Improving Computer Scalability & Reliability to Enable Continued Technology Advancement

Administrator
On November 16, 2011, the National Science Foundation awarded an SBIR (Small Business Innovation Research) Phase I grant to Blendics.

This grant supported Blendics’ development of a wrapper technology. This technology makes each SoC subsystem appear as if it were clock-free (asynchronous) and independent of its neighbors, thereby reducing the undesirable effects of transistor variability and enabling power reduction techniques. The goal of the research is to automate this design task, making widespread use of these wrappers more economical.

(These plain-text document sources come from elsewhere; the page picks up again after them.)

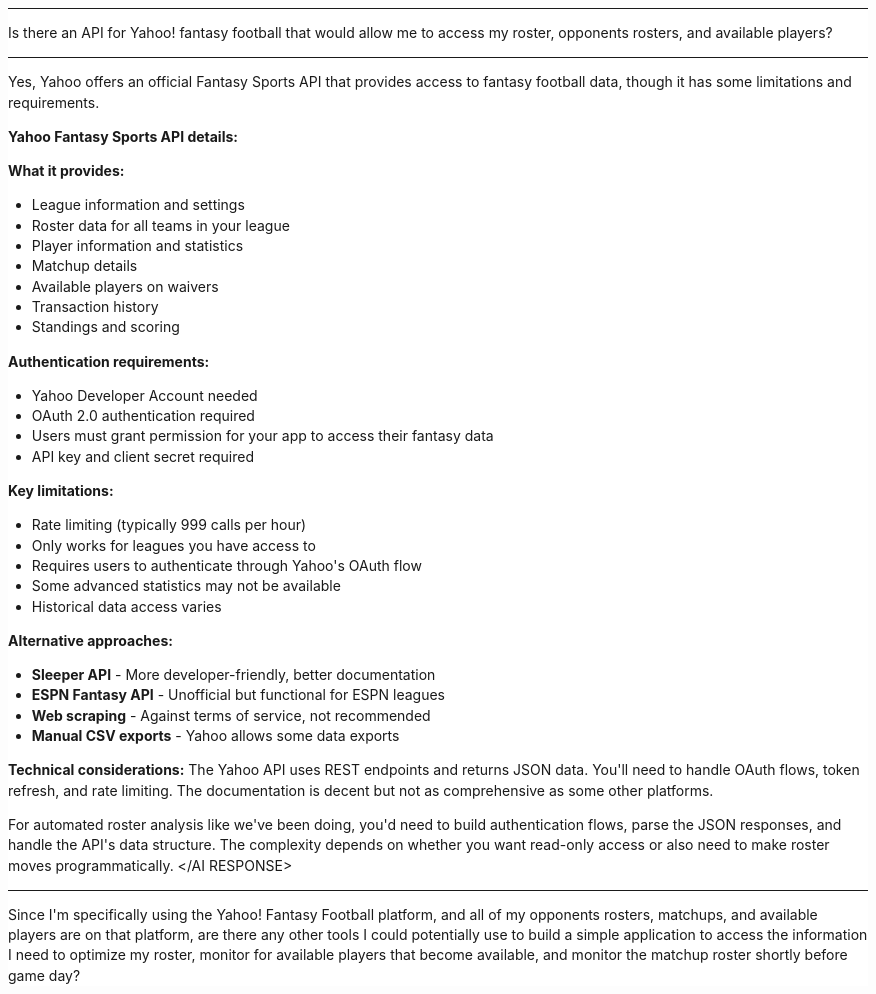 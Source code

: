 -----
<USER PROMPT>
Is there an API for Yahoo! fantasy football that would allow me to access my roster, opponents rosters, and available players?
</USER PROMPT>

-----
<AI RESPONSE>
Yes, Yahoo offers an official Fantasy Sports API that provides access to fantasy football data, though it has some limitations and requirements.

**Yahoo Fantasy Sports API details:**

**What it provides:**
- League information and settings
- Roster data for all teams in your league
- Player information and statistics
- Matchup details
- Available players on waivers
- Transaction history
- Standings and scoring

**Authentication requirements:**
- Yahoo Developer Account needed
- OAuth 2.0 authentication required
- Users must grant permission for your app to access their fantasy data
- API key and client secret required

**Key limitations:**
- Rate limiting (typically 999 calls per hour)
- Only works for leagues you have access to
- Requires users to authenticate through Yahoo's OAuth flow
- Some advanced statistics may not be available
- Historical data access varies

**Alternative approaches:**
- **Sleeper API** - More developer-friendly, better documentation
- **ESPN Fantasy API** - Unofficial but functional for ESPN leagues
- **Web scraping** - Against terms of service, not recommended
- **Manual CSV exports** - Yahoo allows some data exports

**Technical considerations:**
The Yahoo API uses REST endpoints and returns JSON data. You'll need to handle OAuth flows, token refresh, and rate limiting. The documentation is decent but not as comprehensive as some other platforms.

For automated roster analysis like we've been doing, you'd need to build authentication flows, parse the JSON responses, and handle the API's data structure. The complexity depends on whether you want read-only access or also need to make roster moves programmatically.
</AI RESPONSE>

-----
<USER PROMPT>
Since I'm specifically using the Yahoo! Fantasy Football platform, and all of my opponents rosters, matchups, and available players are on that platform, are there any other tools I could potentially use to build a simple application to access the information I need to optimize my roster, monitor for available players that become available, and monitor the matchup roster shortly before game day?
</USER PROMPT>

The company’s approach blends clock-free and clocked design paradigms thereby retaining the advantages of conventional tools while avoiding their disadvantages. The intended project outcomes are:

  • The design of a family of Delay-tolerant, Asynchronous Interfaces (DANI), which can be assembled into a wrapper for traditionally designed, clocked-components
  • Creation of an automatic wrapper generator that will allow the wrapped components to appear to their neighbors as if they were clock-free
  • Validation that the wrapper generator functions properly on a set of components randomly chosen from a popular silicon-IP website.

This is a critical step iin the creation of a new class of SoC design tools that fit well with existing tools, but make possible relative timing between components instead of the current, but fragile synchronous timing between components. By adopting this new class of SoC design tools, the IC designer saves significant design time and overall project cost.